47

8.7K 927 116
                                    

"Pagi-pagi Jaemin!! Ini pagi-pagi lo udah makan asem begitu?!" Renjun berseru aneh. Baru saja bangun tidur disuguhkan Jaemin yang tengah mengaduk teh lemon.

Bukan itu masalahnya, tapi lemonnya juga di emut-emut. Renjun sampai bergidig, air liurnya menggumpal di ujung lidah.

"Enak, lagian udah di kasih gula." Jawab Jaemin santai.

Renjun menggeleng pelan dan membuka kulkas.

"Masakin daging Jun!"

Renjun menoleh, Jeno baru saja duduk dengan wajah pucat.

"Lo kenapa?"

Jeno menghela napas, dia meletakkan kepalanya di meja dengan lemas.

"Mual, gak berhenti muntah dari jam 6 pagi. Serius, baru kali ini gue ngerasin masuk angin parah." Keluhnya.

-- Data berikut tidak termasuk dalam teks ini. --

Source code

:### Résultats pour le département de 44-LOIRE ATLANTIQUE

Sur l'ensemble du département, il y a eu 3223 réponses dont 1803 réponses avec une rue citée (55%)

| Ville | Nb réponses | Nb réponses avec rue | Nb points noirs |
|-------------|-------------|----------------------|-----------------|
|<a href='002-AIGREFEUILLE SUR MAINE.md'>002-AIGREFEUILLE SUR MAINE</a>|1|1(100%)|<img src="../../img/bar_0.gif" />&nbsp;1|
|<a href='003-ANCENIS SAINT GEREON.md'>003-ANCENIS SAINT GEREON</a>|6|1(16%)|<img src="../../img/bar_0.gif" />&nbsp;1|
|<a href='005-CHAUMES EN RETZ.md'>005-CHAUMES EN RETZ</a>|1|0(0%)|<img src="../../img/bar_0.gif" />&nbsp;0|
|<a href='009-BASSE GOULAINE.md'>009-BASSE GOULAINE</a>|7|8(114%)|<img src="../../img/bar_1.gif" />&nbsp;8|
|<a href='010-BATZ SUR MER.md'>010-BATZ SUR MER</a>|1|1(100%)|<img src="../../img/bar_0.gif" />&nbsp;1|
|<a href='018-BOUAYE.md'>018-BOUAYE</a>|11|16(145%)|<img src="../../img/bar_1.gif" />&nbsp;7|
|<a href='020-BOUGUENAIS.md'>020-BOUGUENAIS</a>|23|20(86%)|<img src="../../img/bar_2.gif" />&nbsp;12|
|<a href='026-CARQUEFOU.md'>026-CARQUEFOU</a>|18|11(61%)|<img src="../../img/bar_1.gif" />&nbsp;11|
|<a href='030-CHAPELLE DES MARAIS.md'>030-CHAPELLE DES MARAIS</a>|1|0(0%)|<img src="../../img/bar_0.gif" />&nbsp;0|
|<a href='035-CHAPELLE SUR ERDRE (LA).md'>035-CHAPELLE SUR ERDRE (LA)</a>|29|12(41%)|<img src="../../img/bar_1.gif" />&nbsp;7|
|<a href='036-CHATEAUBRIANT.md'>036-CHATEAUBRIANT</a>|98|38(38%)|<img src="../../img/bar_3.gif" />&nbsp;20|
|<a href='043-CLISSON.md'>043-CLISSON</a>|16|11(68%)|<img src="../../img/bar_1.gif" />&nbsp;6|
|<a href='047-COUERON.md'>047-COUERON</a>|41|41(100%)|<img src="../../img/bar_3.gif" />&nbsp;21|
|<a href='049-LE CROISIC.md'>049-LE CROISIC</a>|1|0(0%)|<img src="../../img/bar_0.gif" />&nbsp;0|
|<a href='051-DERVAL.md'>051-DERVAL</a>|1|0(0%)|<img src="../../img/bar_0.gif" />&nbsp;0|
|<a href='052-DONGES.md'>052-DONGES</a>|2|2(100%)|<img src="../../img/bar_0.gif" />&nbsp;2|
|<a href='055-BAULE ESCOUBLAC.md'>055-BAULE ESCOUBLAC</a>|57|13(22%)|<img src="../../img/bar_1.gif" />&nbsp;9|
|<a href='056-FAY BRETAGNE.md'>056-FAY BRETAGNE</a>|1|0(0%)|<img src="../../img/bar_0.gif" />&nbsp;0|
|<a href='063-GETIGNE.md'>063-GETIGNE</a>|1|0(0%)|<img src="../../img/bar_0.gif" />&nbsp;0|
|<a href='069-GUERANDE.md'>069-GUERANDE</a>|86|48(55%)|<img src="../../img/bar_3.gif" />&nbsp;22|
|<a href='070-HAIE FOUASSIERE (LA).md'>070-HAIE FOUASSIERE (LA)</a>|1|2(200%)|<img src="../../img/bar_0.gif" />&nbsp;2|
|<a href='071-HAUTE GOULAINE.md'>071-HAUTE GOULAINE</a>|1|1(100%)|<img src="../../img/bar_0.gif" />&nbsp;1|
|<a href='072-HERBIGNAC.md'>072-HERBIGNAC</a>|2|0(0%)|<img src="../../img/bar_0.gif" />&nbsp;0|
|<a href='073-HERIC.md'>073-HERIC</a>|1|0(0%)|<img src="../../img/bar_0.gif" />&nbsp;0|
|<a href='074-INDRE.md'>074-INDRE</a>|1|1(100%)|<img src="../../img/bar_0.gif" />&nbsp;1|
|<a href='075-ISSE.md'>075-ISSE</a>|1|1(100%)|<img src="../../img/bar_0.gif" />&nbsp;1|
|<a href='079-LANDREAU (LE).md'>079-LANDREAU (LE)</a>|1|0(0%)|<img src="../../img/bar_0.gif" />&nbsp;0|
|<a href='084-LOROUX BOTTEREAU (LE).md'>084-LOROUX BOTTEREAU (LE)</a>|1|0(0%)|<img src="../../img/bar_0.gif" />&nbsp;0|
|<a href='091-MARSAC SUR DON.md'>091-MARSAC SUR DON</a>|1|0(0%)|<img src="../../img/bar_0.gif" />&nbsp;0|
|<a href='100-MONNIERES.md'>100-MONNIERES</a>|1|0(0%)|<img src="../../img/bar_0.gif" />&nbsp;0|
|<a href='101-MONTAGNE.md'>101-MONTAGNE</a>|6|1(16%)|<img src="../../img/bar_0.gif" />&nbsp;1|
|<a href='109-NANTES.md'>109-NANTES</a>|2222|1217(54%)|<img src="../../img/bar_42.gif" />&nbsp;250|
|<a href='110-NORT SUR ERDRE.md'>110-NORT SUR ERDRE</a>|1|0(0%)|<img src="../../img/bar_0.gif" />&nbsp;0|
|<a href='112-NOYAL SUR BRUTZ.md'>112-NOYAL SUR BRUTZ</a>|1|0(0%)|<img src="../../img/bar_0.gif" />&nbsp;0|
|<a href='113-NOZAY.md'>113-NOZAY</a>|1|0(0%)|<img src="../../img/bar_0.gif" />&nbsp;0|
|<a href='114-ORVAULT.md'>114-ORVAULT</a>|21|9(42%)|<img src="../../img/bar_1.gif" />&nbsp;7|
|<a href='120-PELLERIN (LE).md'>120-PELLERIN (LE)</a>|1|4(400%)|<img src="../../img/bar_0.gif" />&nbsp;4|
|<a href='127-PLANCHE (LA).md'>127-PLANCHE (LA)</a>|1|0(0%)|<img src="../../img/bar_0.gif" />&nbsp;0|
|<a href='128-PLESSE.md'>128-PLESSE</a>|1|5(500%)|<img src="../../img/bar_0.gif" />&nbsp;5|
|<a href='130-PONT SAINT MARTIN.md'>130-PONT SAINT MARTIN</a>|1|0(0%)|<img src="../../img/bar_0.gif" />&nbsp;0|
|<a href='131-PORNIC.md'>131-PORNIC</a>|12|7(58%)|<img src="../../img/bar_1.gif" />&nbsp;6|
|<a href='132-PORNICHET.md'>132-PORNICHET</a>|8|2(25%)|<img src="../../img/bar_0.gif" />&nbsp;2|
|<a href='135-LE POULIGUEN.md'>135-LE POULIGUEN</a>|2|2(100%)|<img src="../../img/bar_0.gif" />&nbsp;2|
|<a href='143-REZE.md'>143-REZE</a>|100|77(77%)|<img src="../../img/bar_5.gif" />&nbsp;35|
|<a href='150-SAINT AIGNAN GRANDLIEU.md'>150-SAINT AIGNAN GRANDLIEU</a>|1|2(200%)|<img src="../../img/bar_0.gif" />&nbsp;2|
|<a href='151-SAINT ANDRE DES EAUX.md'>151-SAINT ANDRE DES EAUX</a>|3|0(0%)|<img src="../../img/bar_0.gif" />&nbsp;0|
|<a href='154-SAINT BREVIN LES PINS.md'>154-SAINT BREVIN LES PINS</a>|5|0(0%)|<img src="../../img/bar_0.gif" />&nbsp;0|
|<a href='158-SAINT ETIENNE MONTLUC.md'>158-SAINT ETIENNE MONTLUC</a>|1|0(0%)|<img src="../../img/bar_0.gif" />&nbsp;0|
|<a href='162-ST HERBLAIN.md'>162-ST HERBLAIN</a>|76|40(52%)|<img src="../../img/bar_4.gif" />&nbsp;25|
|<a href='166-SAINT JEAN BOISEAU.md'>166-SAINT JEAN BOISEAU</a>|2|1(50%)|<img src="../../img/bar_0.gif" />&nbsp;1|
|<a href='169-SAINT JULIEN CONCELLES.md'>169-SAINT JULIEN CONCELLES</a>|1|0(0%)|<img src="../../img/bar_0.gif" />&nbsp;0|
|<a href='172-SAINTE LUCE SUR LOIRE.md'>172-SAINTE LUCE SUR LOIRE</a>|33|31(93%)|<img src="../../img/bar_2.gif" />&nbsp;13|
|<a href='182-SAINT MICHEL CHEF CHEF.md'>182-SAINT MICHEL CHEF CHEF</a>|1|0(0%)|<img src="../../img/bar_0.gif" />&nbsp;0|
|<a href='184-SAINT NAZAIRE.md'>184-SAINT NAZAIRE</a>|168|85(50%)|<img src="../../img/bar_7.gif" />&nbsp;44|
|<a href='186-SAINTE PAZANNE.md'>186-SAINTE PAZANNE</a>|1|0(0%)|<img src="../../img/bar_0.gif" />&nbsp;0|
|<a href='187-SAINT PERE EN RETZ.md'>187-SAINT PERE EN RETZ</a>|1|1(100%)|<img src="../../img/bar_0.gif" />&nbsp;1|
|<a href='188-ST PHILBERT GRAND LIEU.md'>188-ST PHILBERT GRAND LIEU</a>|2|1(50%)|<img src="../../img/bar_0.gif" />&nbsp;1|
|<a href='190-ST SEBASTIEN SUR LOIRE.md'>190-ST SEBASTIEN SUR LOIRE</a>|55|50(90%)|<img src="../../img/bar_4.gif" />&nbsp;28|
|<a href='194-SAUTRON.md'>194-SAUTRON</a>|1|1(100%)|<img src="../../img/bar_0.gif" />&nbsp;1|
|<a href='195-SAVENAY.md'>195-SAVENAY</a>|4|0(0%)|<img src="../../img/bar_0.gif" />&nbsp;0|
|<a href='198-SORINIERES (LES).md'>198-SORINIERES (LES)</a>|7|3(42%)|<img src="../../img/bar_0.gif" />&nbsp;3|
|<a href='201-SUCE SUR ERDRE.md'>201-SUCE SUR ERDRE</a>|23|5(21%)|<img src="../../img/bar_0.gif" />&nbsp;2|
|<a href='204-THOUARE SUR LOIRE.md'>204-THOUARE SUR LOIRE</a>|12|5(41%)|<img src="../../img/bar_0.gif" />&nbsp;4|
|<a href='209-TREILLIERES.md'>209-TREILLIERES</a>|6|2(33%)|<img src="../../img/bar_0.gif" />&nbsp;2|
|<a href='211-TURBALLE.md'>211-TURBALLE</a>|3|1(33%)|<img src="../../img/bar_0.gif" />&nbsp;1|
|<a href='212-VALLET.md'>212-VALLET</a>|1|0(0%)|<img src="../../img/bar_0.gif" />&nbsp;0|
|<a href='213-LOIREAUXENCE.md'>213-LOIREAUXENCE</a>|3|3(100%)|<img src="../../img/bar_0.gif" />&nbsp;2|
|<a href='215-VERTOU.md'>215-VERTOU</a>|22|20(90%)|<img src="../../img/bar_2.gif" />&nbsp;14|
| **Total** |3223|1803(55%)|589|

Sedikit meringis sambil memegang perut.

"Ah, gue enggak kok, tapi kalau pegel badan sama pusing sih iya."

Jaemin mendengus, "kulit lo kulit badak jadi gak bakalan kemasukan angin."

"Setan lo."

Jaemin tertawa dia berlari kecil ke ruang tengah—sambil membawa teh lemon—saat Renjun mengacungkan kepalan tangannya.

"Mark kok gak ada kabar, dia nyari dimana Jen?" Tanya Renjun,

"Katanya lagi sama gengnya bang Yuta buat minta nyariin Haechan. Anggota gengnya kan banyak, masa banyak begitu gak ketemu juga."

"Kalo emang gak ketemu juga kita langsung cari ke jeju, siapa tau Haechan ngumpet disana."

"Tapi Haechan kagak ada pesen tiket apapun, maksudnya gue udah cek, mau itu tiket pesawat atau kapal gak ada Jun. Si Jaemin dapet laporan dari orang suruhannya tadi pagi-pagi, katanya gak ada Haechan maupun temen deketnya yang pesen tiket pesawat ke Jeju."

Renjun menghempaskan daging merasa kesal, "gue yakin, dia nyamperin orang yang bisa bikin dia sembunyi serapi ini. Tapi sial, orangnya siapa??"

Jeno menegakkan tubuhnya, "gak tau, gue gak kepikiran siapa-siapa."

Jarum jam terus bergulir, ketiganya memutuskan untuk masuk kelas saja menunggu laporan dari Mark sambil sesekali bertanya pada orang-orang yang sekiranya dekat dengan Haechan.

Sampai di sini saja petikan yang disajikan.